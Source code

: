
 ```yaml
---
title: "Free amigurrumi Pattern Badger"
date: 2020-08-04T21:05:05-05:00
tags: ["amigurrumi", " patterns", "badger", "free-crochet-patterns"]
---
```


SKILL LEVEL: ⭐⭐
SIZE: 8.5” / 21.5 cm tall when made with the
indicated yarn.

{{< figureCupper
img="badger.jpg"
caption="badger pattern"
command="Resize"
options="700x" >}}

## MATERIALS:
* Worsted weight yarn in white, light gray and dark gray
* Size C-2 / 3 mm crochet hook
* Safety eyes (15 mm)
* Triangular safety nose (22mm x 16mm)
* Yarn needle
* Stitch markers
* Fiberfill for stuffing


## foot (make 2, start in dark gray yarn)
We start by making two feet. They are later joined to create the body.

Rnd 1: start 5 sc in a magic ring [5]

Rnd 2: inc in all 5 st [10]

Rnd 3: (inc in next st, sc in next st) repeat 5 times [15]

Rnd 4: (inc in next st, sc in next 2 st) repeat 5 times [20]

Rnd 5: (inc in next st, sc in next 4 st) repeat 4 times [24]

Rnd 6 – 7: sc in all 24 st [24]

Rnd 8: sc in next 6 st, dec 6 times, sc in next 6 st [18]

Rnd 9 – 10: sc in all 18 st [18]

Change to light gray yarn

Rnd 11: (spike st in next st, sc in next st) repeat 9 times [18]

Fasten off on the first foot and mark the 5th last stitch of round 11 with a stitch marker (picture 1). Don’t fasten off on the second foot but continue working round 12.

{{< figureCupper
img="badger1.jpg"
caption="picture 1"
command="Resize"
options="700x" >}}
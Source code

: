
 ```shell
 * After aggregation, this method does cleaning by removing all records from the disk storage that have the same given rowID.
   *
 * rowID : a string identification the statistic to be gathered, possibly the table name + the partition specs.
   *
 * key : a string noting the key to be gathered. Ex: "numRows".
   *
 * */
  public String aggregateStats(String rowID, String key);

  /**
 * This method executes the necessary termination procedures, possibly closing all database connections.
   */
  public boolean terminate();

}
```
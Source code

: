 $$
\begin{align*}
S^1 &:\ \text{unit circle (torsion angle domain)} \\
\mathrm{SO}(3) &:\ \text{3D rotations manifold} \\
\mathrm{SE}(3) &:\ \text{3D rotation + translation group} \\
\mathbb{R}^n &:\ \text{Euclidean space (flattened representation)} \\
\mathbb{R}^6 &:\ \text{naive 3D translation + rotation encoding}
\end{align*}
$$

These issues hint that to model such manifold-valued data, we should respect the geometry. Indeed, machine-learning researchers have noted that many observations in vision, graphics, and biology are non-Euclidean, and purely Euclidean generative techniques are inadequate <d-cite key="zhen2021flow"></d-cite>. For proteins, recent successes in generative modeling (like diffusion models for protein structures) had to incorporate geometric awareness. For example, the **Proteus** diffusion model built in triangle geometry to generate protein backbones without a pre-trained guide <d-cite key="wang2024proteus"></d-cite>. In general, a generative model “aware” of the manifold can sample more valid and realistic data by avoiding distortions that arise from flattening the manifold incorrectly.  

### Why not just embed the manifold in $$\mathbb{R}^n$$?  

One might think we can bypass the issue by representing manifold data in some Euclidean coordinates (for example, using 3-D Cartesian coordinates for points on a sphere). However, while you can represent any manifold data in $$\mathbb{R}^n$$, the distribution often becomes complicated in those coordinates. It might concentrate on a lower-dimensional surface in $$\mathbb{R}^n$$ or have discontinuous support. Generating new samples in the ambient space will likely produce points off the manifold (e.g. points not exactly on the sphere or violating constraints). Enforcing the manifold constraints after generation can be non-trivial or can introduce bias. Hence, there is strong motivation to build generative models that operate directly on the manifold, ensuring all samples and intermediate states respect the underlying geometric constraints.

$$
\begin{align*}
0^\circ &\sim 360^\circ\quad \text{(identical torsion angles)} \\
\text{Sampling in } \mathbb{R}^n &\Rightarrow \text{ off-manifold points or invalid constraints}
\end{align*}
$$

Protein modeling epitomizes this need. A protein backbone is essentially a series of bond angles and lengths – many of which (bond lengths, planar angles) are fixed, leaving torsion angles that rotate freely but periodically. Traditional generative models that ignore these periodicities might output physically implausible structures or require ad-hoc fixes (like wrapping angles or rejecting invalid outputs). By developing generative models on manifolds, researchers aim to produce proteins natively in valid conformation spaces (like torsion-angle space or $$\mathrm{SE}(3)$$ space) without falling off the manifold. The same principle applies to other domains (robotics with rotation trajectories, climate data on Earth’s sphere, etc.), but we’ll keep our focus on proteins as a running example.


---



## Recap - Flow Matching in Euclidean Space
+ + + +
Return the entries above exactly as they were written.

Source code

:
 ```yaml
---
title: "Free amigurrumi Pattern Badger"
date: 2020-08-04T21:05:05-05:00
tags: ["amigurrumi", " patterns", "badger", "free-crochet-patterns"]
---
```


SKILL LEVEL: ⭐⭐
SIZE: 8.5” / 21.5 cm tall when made with the
indicated yarn.

{{< figureCupper
img="badger.jpg"
caption="badger pattern"
command="Resize"
options="700x" >}}

## MATERIALS:
* Worsted weight yarn in white, light gray and dark gray
* Size C-2 / 3 mm crochet hook
* Safety eyes (15 mm)
* Triangular safety nose (22mm x 16mm)
* Yarn needle
* Stitch markers
* Fiberfill for stuffing


## foot (make 2, start in dark gray yarn)
We start by making two feet. They are later joined to create the body.

Rnd 1: start 5 sc in a magic ring [5]

Rnd 2: inc in all 5 st [10]

Rnd 3: (inc in next st, sc in next st) repeat 5 times [15]

Rnd 4: (inc in next st, sc in next 2 st) repeat 5 times [20]

Rnd 5: (inc in next st, sc in next 4 st) repeat 4 times [24]

Rnd 6 – 7: sc in all 24 st [24]

Rnd 8: sc in next 6 st, dec 6 times, sc in next 6 st [18]

Rnd 9 – 10: sc in all 18 st [18]

Change to light gray yarn

Rnd 11: (spike st in next st, sc in next st) repeat 9 times [18]

Fasten off on the first foot and mark the 5th last stitch of round 11 with a stitch marker (picture 1). Don’t fasten off on the second foot but continue working round 12.

{{< figureCupper
img="badger1.jpg"
caption="picture 1"
command="Resize"
options="700x" >}}
Source code

:
 ```shell
 * After aggregation, this method does cleaning by removing all records from the disk storage that have the same given rowID.
   *
 * rowID : a string identification the statistic to be gathered, possibly the table name + the partition specs.
   *
 * key : a string noting the key to be gathered. Ex: "numRows".
   *
 * */
  public String aggregateStats(String rowID, String key);

  /**
 * This method executes the necessary termination procedures, possibly closing all database connections.
   */
  public boolean terminate();

}
```
Source code

: $$
\begin{align*}
S^1 &:\ \text{unit circle (torsion angle domain)} \\
\mathrm{SO}(3) &:\ \text{3D rotations manifold} \\
\mathrm{SE}(3) &:\ \text{3D rotation + translation group} \\
\mathbb{R}^n &:\ \text{Euclidean space (flattened representation)} \\
\mathbb{R}^6 &:\ \text{naive 3D translation + rotation encoding}
\end{align*}
$$

These issues hint that to model such manifold-valued data, we should respect the geometry. Indeed, machine-learning researchers have noted that many observations in vision, graphics, and biology are non-Euclidean, and purely Euclidean generative techniques are inadequate <d-cite key="zhen2021flow"></d-cite>. For proteins, recent successes in generative modeling (like diffusion models for protein structures) had to incorporate geometric awareness. For example, the **Proteus** diffusion model built in triangle geometry to generate protein backbones without a pre-trained guide <d-cite key="wang2024proteus"></d-cite>. In general, a generative model “aware” of the manifold can sample more valid and realistic data by avoiding distortions that arise from flattening the manifold incorrectly.  

### Why not just embed the manifold in $$\mathbb{R}^n$$?  

One might think we can bypass the issue by representing manifold data in some Euclidean coordinates (for example, using 3-D Cartesian coordinates for points on a sphere). However, while you can represent any manifold data in $$\mathbb{R}^n$$, the distribution often becomes complicated in those coordinates. It might concentrate on a lower-dimensional surface in $$\mathbb{R}^n$$ or have discontinuous support. Generating new samples in the ambient space will likely produce points off the manifold (e.g. points not exactly on the sphere or violating constraints). Enforcing the manifold constraints after generation can be non-trivial or can introduce bias. Hence, there is strong motivation to build generative models that operate directly on the manifold, ensuring all samples and intermediate states respect the underlying geometric constraints.

$$
\begin{align*}
0^\circ &\sim 360^\circ\quad \text{(identical torsion angles)} \\
\text{Sampling in } \mathbb{R}^n &\Rightarrow \text{ off-manifold points or invalid constraints}
\end{align*}
$$

Protein modeling epitomizes this need. A protein backbone is essentially a series of bond angles and lengths – many of which (bond lengths, planar angles) are fixed, leaving torsion angles that rotate freely but periodically. Traditional generative models that ignore these periodicities might output physically implausible structures or require ad-hoc fixes (like wrapping angles or rejecting invalid outputs). By developing generative models on manifolds, researchers aim to produce proteins natively in valid conformation spaces (like torsion-angle space or $$\mathrm{SE}(3)$$ space) without falling off the manifold. The same principle applies to other domains (robotics with rotation trajectories, climate data on Earth’s sphere, etc.), but we’ll keep our focus on proteins as a running example.


---



## Recap - Flow Matching in Euclidean Space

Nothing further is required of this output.